TASK TO COMPLETE
The output should be every line below that includes the word "sårbarheder".

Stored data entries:
※ ※ ※
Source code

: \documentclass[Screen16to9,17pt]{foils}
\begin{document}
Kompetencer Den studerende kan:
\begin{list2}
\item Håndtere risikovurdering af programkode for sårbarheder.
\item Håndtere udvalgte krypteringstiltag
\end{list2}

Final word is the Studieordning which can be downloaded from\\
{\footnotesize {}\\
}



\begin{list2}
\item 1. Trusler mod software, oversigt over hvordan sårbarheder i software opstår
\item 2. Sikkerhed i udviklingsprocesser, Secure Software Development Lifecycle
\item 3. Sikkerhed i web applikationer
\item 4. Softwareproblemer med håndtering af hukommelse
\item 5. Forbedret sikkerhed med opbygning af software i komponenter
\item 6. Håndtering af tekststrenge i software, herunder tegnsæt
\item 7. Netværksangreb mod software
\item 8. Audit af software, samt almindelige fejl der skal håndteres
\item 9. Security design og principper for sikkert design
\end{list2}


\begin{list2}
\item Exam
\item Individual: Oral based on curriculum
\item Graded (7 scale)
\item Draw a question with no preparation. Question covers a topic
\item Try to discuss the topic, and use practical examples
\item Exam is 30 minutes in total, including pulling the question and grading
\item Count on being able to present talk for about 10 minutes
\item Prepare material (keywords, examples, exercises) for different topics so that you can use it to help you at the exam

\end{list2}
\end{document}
※ ※ ※
ANSWER BELOW
\item Håndtere risikovurdering af programkode for sårbarheder.
\item 1. Trusler mod software, oversigt over hvordan sårbarheder i software opstår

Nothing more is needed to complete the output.